Exercise requirements:
Could you restate every entry word for word, leaving the pictures out?

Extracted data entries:
.....

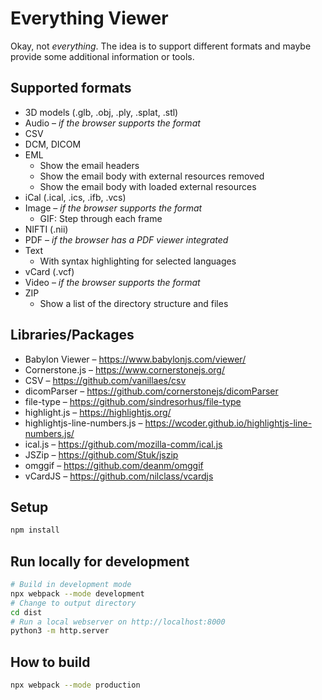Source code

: # Everything Viewer

Okay, not *everything*. The idea is to support different formats and maybe provide some additional information or tools.


## Supported formats

* 3D models (.glb, .obj, .ply, .splat, .stl)
* Audio – *if the browser supports the format*
* CSV
* DCM, DICOM
* EML
	* Show the email headers
	* Show the email body with external resources removed
	* Show the email body with loaded external resources
* iCal (.ical, .ics, .ifb, .vcs)
* Image – *if the browser supports the format*
	* GIF: Step through each frame
* NIFTI (.nii)
* PDF – *if the browser has a PDF viewer integrated*
* Text
	* With syntax highlighting for selected languages
* vCard (.vcf)
* Video – *if the browser supports the format*
* ZIP
	* Show a list of the directory structure and files


## Libraries/Packages

* Babylon Viewer – https://www.babylonjs.com/viewer/
* Cornerstone.js – https://www.cornerstonejs.org/
* CSV – https://github.com/vanillaes/csv
* dicomParser – https://github.com/cornerstonejs/dicomParser
* file-type – https://github.com/sindresorhus/file-type
* highlight.js – https://highlightjs.org/
* highlightjs-line-numbers.js – https://wcoder.github.io/highlightjs-line-numbers.js/
* ical.js – https://github.com/mozilla-comm/ical.js
* JSZip – https://github.com/Stuk/jszip
* omggif – https://github.com/deanm/omggif
* vCardJS – https://github.com/nilclass/vcardjs


## Setup

```sh
npm install
```


## Run locally for development

```sh
# Build in development mode
npx webpack --mode development
# Change to output directory
cd dist
# Run a local webserver on http://localhost:8000
python3 -m http.server
```


## How to build

```sh
npx webpack --mode production
```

.....

Written response:
Source code

: # Everything Viewer

Okay, not *everything*. The idea is to support different formats and maybe provide some additional information or tools.


## Supported formats

* 3D models (.glb, .obj, .ply, .splat, .stl)
* Audio – *if the browser supports the format*
* CSV
* DCM, DICOM
* EML
	* Show the email headers
	* Show the email body with external resources removed
	* Show the email body with loaded external resources
* iCal (.ical, .ics, .ifb, .vcs)
* Image – *if the browser supports the format*
	* GIF: Step through each frame
* NIFTI (.nii)
* PDF – *if the browser has a PDF viewer integrated*
* Text
	* With syntax highlighting for selected languages
* vCard (.vcf)
* Video – *if the browser supports the format*
* ZIP
	* Show a list of the directory structure and files


## Libraries/Packages

* Babylon Viewer – https://www.babylonjs.com/viewer/
* Cornerstone.js – https://www.cornerstonejs.org/
* CSV – https://github.com/vanillaes/csv
* dicomParser – https://github.com/cornerstonejs/dicomParser
* file-type – https://github.com/sindresorhus/file-type
* highlight.js – https://highlightjs.org/
* highlightjs-line-numbers.js – https://wcoder.github.io/highlightjs-line-numbers.js/
* ical.js – https://github.com/mozilla-comm/ical.js
* JSZip – https://github.com/Stuk/jszip
* omggif – https://github.com/deanm/omggif
* vCardJS – https://github.com/nilclass/vcardjs


## Setup

```sh
npm install
```


## Run locally for development

```sh
# Build in development mode
npx webpack --mode development
# Change to output directory
cd dist
# Run a local webserver on http://localhost:8000
python3 -m http.server
```


## How to build

```sh
npx webpack --mode production
```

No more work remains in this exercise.